Todd Rundgren seemed to be on the verge of something big since the late '60s. But something always got in the way of that next step.

His band Nazz released three albums that never climbed beyond cult status. Production work that started a long career including albums for BadfingerGrand Funk, Meat Loaf, Patti Smith and XTC, among others was just now getting started after being sprinkled, with behind-the-scenes engineering gigs on records by the Band and an aborted attempt to make a Janis Joplin LP.

Plus, the two solo albums he released at the top of the '70s weren't exactly huge sellers, even though the 1970 single "We Gotta Get You a Woman," credited to Runt, made it to No. 20. Then in late 1971 he began work on his third album, and the one that would make him a star: Something / Anything?

He did it by pretty much rearranging his past. He went solo – almost entirely solo – by writing, recording and playing most of the double album by himself. And with all those tricks he picked up with all that studio time, he was able to effortlessly craft a masterpiece of technical wizardry, blue-eyed soul and some hints of the experimental path his career would take over the next few years.

Rundgren began recording Something / Anything? in Los Angeles, working in a studio by himself, layering instruments (starting with drums) one by one until the songs were finished. The whirlwind sessions (fueled by pot, Rundgren admitted) yielded some of his best songs, including album opener "I Saw the Light," "It Wouldn't Have Made Any Difference" and "Couldn't I Just Tell You."

Listen to Todd Rundgren Perform 'Hello It's Me'

An earthquake hit L.A. after Rundgren had enough material recorded for a double album, but he returned to his home in New York and wanted to lay down more songs, these in the form of live jam sessions with musicians he didn't know. The task of assembling the players – including guitarist Rick Derringer, Blood, Sweat and Tears co-founder Randy Brecker and some members of the Paul Butterfield Blues Band – went to keyboardist Moogy Kingman, who would later form the more prog-minded Utopia with Rundgren.

The results were pared down to Something / Anything?'s fourth side, 25 minutes of songs like "Slut," a track that included '60s-era snippets of Rundgren's early bands covering "Money (That's What I Want)" and "Messin' With the Kid" and, best of all, a power-pop update of "Hello It's Me," a song from Rundgren's Nazz days that was originally recorded as a mournful dirge. The reworked song was released as a single and hit No. 5, his only Top 10.

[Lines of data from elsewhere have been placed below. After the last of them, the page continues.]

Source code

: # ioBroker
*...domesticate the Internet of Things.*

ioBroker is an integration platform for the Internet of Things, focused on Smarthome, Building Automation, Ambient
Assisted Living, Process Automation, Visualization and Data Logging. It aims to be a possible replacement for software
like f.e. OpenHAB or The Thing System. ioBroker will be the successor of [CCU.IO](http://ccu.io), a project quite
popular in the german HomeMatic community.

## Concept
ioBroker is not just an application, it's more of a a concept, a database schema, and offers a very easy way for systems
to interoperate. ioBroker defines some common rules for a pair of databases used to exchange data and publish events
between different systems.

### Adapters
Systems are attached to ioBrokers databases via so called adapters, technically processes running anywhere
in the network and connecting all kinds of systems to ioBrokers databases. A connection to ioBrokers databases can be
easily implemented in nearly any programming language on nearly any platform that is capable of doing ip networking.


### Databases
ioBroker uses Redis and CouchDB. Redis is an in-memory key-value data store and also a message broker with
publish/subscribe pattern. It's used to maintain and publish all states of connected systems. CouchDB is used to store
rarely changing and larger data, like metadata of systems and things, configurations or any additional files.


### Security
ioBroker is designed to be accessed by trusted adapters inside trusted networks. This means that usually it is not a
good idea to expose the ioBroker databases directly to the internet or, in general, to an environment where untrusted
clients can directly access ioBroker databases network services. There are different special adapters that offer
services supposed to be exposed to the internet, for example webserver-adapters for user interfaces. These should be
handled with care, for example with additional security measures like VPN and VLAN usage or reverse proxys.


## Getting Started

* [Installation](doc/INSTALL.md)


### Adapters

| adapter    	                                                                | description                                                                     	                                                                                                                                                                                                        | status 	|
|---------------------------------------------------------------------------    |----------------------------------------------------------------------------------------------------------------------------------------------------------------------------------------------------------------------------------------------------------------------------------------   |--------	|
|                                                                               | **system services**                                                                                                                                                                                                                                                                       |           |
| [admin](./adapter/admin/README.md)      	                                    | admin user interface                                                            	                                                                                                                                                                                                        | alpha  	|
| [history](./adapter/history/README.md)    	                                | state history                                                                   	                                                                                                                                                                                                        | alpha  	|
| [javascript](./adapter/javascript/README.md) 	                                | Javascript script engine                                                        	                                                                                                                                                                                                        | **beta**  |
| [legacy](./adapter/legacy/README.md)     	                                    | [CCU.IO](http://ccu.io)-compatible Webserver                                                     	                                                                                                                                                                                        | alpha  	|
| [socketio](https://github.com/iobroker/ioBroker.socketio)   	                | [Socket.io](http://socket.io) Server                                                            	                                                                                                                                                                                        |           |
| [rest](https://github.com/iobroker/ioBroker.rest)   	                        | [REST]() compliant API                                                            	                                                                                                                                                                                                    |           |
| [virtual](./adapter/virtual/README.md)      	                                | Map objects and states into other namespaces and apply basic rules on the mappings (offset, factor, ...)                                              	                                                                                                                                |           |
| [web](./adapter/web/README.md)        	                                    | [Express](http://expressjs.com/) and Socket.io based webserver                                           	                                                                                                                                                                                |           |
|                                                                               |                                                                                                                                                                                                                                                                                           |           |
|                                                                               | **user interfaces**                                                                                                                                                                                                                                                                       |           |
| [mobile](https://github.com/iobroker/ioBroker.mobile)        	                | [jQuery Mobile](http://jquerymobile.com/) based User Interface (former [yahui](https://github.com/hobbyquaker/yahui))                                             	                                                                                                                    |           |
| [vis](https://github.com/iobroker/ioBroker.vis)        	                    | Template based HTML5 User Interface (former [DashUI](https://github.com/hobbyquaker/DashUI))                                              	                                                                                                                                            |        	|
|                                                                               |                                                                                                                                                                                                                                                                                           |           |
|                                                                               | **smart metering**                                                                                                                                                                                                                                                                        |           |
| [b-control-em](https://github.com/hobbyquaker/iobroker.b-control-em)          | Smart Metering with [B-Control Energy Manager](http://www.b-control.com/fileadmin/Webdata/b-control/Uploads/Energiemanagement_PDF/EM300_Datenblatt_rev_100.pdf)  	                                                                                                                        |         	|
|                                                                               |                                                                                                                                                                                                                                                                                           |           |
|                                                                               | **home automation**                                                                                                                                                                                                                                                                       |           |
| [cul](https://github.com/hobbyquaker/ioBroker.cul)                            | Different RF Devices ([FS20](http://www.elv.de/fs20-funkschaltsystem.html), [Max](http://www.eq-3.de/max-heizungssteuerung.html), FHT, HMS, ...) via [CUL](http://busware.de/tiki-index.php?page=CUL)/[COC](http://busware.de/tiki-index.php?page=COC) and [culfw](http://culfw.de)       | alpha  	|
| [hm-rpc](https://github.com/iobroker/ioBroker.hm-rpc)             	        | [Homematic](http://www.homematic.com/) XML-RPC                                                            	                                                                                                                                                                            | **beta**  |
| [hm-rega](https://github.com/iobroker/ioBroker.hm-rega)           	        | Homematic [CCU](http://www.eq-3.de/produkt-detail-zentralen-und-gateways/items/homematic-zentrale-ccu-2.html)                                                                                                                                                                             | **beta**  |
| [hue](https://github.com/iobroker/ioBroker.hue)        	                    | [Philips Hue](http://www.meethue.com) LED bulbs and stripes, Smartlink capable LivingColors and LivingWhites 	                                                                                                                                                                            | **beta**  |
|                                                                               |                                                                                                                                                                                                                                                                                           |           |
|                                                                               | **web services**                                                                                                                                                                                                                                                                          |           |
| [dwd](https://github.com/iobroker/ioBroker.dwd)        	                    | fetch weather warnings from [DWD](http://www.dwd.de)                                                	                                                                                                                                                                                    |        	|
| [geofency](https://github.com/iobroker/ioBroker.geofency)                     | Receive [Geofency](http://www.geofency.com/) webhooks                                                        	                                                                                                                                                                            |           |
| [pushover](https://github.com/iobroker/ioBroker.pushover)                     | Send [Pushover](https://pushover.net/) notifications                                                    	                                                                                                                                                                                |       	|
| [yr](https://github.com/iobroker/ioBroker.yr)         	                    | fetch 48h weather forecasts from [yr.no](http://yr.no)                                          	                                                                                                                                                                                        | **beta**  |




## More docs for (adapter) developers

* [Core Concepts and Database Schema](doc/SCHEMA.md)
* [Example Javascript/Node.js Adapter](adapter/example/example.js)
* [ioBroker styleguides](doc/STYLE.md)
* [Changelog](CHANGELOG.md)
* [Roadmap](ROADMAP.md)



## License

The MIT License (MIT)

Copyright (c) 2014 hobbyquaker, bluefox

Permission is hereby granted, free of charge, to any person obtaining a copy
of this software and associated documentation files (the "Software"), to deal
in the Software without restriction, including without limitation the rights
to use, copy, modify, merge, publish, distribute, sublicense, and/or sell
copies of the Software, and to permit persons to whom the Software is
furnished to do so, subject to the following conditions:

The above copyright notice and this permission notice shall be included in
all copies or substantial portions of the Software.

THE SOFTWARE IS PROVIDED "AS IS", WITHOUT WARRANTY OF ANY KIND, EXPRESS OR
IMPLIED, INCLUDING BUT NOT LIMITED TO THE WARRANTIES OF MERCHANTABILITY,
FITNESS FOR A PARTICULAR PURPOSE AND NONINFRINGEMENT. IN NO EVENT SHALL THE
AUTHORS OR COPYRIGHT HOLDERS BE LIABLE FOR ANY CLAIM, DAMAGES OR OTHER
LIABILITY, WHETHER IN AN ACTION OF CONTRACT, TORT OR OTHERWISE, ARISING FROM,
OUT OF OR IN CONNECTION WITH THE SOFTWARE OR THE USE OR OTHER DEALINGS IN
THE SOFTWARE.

It's the centerpiece of Something / Anything?, along with the LP's fourth side. The album was shaped by Rundgren's unhappiness working with other people, but was partly defined by the full-band workouts that end the record. Either way, it served its purpose. Rundgren, the producer who had in a hand in crafting other artists' hit records, was now a hit-making solo artist himself.

The album made it to No. 29 on the chart after its release in February 1972. It was Rundgren's highest charting LP and his biggest seller. More important, though, it opened up a creative period that produced two more great albums over the next couple of years: 1973's A Wizard, a True Star and the following year's Todd, both way more experimental than the pop-leaning Something / Anything?, his undeniable masterpiece.